— Requirement —
Pick every line with "后台服务开机自启动" from the material below.

— Exercise material —
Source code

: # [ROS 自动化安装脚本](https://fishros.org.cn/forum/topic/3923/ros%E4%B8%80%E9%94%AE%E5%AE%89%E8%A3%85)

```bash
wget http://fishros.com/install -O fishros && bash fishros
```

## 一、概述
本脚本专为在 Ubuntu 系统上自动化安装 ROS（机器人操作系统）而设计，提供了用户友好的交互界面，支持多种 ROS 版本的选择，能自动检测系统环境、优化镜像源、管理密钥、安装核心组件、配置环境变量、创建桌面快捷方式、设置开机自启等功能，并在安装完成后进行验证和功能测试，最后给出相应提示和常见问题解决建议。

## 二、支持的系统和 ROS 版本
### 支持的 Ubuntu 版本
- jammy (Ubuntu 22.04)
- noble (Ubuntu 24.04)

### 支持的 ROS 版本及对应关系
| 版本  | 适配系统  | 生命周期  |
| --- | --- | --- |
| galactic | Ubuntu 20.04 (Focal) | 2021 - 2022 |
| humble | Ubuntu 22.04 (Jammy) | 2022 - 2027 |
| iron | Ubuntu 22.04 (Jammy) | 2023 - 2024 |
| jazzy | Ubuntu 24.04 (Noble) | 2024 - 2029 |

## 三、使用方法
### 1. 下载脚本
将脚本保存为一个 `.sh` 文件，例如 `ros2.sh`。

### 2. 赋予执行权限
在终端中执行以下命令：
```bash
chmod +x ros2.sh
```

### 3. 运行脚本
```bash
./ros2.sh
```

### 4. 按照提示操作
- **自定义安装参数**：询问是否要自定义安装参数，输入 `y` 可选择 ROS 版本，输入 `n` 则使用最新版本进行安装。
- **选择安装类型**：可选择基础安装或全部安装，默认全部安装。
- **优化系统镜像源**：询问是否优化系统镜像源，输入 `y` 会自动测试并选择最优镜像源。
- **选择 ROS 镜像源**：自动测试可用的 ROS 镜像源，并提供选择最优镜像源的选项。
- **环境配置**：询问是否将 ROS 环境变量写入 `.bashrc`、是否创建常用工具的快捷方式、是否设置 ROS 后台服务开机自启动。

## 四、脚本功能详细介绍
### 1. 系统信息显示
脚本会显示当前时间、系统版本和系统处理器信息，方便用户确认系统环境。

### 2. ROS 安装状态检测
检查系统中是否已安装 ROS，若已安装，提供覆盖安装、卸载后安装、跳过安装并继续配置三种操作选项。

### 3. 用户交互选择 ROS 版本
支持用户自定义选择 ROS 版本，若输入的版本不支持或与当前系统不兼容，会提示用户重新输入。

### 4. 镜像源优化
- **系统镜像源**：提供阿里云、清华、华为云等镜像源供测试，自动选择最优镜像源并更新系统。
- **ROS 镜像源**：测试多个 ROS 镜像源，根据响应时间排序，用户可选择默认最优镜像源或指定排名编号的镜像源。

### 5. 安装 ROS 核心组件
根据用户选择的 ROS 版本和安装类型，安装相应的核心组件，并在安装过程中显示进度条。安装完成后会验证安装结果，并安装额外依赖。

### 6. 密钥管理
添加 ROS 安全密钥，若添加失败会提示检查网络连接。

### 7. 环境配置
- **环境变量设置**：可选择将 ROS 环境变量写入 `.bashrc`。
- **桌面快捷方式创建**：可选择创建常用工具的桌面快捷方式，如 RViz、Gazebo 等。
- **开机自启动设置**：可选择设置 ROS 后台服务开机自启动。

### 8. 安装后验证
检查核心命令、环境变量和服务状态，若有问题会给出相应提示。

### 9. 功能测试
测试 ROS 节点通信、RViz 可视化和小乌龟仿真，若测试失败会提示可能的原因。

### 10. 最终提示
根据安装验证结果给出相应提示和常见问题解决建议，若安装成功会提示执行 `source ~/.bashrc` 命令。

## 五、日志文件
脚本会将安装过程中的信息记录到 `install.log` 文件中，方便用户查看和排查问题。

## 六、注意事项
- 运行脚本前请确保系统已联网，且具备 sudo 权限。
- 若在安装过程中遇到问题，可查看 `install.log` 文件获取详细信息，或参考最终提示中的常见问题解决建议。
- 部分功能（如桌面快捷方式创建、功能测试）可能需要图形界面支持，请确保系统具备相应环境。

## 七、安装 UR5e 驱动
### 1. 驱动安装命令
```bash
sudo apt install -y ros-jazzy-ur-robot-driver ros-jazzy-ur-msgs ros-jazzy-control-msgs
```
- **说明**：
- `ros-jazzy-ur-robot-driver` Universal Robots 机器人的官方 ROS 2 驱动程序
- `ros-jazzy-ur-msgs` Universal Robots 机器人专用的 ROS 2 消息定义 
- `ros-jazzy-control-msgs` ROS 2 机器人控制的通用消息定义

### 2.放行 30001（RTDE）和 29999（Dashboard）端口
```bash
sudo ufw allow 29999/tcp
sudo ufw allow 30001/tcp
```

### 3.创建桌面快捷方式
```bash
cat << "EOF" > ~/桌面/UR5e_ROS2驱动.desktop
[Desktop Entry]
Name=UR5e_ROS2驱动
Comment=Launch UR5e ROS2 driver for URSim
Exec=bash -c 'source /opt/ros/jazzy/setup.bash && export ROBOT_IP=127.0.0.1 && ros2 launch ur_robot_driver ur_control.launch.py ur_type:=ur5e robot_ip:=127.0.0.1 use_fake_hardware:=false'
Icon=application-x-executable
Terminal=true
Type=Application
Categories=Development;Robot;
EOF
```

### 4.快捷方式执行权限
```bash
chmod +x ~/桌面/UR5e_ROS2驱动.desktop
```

— Exercise output —
- **环境配置**：询问是否将 ROS 环境变量写入 `.bashrc`、是否创建常用工具的快捷方式、是否设置 ROS 后台服务开机自启动。
- **开机自启动设置**：可选择设置 ROS 后台服务开机自启动。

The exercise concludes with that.